-- Recorded data follows --

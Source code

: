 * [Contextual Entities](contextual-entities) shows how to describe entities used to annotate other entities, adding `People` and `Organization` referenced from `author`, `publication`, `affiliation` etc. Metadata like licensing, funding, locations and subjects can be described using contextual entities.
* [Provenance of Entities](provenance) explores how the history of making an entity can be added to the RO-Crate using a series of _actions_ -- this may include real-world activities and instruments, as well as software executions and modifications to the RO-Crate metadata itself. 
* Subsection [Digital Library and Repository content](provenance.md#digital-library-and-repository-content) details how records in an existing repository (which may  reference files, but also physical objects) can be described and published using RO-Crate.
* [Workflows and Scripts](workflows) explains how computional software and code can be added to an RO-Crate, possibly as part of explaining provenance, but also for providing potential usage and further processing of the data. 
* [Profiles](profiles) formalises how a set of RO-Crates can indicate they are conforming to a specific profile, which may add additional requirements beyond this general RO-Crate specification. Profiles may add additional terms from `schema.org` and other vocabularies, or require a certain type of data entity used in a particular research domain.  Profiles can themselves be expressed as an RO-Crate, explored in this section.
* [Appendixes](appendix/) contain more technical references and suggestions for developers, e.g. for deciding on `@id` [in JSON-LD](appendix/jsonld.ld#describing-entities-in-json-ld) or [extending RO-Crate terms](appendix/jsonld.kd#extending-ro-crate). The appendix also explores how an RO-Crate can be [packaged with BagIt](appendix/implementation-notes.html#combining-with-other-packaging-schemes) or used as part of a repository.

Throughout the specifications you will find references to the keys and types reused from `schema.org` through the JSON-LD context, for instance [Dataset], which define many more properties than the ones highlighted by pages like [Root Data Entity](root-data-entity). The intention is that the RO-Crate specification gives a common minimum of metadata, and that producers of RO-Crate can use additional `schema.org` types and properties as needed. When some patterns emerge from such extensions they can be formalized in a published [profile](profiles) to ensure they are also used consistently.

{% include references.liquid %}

-- Recorded data concluded --

## Exercise goal
Once every line above has been checked for the string "used", give the number of matching lines and nothing more.

## Result
4